Bitcoin topped $71,000 for the first time, advancing for a sixth straight day and taking this year’s rally to almost 70 per cent. The original cryptocurrency jumped as much as 2.5 per cent on Monday as of 7.40 a.m. in London. Smaller tokens like Ether, Solana and Avalanche also advanced.
The world’s largest cryptocurrency hit a high of $71,000, topping November 2021’s all-time peak of $68,999.99. Investor interest has increased since the Securities and Exchange Commission approved 11 spot bitcoin ETFs in late January.
Bitcoin’s meteoric nearly 160 per cent ascent since October, of which 44 per cent came in February alone, marks a sharp contrast to 2022, when the market was beaten into an 18-month long crypto winter, plagued by a string of high-profile corporate bankruptcies and scandal.
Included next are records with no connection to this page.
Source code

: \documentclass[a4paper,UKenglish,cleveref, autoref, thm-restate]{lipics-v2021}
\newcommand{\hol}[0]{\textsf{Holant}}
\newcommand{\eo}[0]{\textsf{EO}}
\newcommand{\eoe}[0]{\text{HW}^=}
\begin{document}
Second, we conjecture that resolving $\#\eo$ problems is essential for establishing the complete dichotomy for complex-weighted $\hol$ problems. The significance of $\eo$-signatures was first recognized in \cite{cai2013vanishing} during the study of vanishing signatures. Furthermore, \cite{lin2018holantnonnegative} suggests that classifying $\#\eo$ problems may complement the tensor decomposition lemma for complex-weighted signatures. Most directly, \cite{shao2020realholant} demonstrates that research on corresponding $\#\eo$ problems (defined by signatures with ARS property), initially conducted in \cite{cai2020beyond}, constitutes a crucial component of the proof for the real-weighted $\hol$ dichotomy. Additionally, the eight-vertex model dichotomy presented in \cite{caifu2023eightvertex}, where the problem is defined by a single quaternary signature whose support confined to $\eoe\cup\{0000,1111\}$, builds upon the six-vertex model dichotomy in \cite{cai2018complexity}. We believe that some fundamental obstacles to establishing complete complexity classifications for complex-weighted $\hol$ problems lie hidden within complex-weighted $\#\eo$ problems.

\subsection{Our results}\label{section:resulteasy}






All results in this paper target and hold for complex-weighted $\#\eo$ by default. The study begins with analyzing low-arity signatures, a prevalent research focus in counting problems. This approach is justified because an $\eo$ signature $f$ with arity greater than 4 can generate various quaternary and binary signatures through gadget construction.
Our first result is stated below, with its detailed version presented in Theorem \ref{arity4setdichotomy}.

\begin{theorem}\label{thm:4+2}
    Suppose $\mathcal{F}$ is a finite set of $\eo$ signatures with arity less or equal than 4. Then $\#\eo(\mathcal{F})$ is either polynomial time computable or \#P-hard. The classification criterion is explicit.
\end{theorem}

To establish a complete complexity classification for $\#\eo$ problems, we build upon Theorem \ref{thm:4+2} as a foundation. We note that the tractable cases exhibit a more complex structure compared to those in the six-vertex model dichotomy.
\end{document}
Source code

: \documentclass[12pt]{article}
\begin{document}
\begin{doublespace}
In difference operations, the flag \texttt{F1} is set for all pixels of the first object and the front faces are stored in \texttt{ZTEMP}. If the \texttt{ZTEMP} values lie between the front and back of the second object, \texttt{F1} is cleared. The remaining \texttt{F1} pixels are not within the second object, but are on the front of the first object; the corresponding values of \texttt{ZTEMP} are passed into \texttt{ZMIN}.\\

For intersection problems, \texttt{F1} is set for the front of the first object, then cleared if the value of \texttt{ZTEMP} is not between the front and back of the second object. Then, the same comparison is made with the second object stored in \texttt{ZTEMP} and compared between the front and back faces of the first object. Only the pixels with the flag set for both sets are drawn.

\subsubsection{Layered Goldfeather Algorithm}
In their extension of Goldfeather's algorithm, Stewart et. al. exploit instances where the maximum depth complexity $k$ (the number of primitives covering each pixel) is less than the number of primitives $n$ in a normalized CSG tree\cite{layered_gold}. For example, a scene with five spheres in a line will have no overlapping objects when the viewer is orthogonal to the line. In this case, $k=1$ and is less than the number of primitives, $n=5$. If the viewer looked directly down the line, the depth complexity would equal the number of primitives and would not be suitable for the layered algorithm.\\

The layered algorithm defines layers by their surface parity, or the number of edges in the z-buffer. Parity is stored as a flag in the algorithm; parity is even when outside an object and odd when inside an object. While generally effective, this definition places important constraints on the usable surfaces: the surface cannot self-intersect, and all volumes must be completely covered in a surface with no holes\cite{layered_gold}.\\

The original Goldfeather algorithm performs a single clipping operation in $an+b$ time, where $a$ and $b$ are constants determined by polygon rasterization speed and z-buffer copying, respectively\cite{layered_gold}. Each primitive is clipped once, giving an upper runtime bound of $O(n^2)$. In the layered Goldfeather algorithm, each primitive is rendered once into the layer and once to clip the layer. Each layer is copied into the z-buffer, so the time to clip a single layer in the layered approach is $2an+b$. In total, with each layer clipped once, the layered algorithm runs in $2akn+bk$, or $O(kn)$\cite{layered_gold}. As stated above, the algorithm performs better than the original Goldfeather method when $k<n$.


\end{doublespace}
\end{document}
In addition to demand from a wider pool of investors, bitcoin, and crypto generally, has gotten a boost from the prospect of the Federal Reserve cutting U.S. interest rates, which often prompts investors to divert capital into assets that are higher yielding or more volatile.
Investors have lapped up crypto, mega-cap technology stocks and investment-grade corporate bonds in particular this year.
Analysts say bitcoin also benefited ahead of April’s so-called halving event - a process that takes place every four years in which the rate at which tokens are released is cut in half, along with the rewards given to miners.
Supply of bitcoin is limited to 21 million, of which 19 million have already been mined.
Despite its recent popularity, for many investors, bitcoin is simply too volatile and lacks enough real-world applications to be anything other than a speculative asset.